The research I have conducted over the past ten years has focused on the barriers that impact first responder situational awareness and subsequently contribute to errors in decision making. There are more than one hundred potential barriers to awareness. In part one of this series we provided a working definition for situational awareness and addressed the barriers of pre-arrival lens and confirmation bias. In this segment we will look at the barriers of task fixation, mission myopia, auditory exclusion, sensory domination, confabulation and flawed perceptions of reality.
Before we dig into those barriers, let’s review the definition of situational awareness:
Situational awareness is a first responder’s ability to capture information – cues and clues (perception), then being able to put those clues and cues together to mean something (understanding) and then being able to anticipate future events (prediction) hopefully in time to avoid a bad outcome.
Task Fixation & Mission Myopia
Task fixation occurs when a person or a crew fixates their attention on a task they are performing (e.g., stretching a line, starting a fan, raising a ladder, connecting to a hydrant, pumping the apparatus, etc.). The task is almost always physical and the responder’s complete attention is on the hand-eye coordination of task. Imagine how difficult it would be to complete many, if not most, emergency scene tasks if a responder were not paying attention to the task. Thus, it makes sense that task fixation would be a common barrier to first responder awareness.

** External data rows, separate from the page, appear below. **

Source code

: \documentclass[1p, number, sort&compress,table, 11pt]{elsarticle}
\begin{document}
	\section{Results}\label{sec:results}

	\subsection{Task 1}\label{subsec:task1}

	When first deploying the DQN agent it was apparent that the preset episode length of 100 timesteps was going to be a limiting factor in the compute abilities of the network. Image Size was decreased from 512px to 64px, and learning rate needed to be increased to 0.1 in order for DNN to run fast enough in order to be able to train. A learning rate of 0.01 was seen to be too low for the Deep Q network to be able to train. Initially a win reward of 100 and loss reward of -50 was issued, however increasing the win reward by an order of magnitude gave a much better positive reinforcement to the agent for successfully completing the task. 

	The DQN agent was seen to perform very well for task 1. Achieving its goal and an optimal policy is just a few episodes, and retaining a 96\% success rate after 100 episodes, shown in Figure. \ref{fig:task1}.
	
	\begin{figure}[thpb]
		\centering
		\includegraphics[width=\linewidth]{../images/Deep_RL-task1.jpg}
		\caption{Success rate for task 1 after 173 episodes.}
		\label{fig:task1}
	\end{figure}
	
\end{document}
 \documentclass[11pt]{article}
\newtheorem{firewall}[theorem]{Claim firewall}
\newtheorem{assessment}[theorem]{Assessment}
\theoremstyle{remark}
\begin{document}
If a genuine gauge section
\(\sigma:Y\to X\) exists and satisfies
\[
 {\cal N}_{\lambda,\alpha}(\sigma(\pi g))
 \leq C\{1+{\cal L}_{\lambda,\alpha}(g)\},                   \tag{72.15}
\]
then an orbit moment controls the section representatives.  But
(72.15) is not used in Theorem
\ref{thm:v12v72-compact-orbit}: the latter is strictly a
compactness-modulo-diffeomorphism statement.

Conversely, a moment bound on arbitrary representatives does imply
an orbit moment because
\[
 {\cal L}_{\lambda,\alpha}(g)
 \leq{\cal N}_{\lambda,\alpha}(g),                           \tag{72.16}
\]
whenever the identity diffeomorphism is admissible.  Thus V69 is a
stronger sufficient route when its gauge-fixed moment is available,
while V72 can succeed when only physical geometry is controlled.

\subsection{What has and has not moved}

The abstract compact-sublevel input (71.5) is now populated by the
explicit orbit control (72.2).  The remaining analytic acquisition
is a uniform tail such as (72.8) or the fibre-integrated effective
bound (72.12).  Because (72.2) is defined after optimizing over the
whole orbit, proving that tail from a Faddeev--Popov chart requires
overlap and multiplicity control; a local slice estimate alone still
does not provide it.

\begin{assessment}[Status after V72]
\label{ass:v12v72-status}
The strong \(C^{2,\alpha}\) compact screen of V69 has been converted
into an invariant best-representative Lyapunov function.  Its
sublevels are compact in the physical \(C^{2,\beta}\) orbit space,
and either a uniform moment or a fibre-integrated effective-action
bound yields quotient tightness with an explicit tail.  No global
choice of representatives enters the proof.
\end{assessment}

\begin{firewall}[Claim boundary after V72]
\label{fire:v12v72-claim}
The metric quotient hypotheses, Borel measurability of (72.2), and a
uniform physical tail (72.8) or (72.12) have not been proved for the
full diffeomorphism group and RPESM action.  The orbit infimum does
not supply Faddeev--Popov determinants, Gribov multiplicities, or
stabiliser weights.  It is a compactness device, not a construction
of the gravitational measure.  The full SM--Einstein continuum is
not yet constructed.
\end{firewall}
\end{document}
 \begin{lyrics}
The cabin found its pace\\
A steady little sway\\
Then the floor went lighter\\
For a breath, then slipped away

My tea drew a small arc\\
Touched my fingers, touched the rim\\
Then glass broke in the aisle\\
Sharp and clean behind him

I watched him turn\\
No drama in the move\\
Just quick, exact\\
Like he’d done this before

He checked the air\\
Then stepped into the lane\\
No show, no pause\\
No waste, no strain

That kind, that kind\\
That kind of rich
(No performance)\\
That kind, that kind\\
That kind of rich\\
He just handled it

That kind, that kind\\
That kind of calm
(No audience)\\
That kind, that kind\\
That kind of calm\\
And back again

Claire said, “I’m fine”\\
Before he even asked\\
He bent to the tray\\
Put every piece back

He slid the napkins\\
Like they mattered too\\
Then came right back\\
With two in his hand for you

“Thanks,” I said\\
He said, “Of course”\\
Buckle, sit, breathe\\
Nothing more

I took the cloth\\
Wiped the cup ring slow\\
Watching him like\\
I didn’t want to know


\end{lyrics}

As it is impossible for a responder to give his or her conscious attention to two simultaneous tasks (see the discussion on multitasking later in this article), a responder is particularly vulnerable to task fixation while working in environments where conditions are changing quickly, all the while, their attention is fixated on a task. The good news about task fixation is a responder can do something to combat it.
It is important to be conscientious of the fact that whatever physical task you are focused on, that task is but one component of a larger incident scene where other tasks are being performed concurrently. When a responder is in visual contact with other crews performing their tasks, it can be easier to see the big picture. When the visual observation of other crews is not possible, the next best alternative is for the responder to be in auditory contact (via radio) with other crews.
When a responder is completely fixated on their task, they may not be paying attention to the visual or audible information around them. As you can imagine, fixation can have a significant impact on situational awareness.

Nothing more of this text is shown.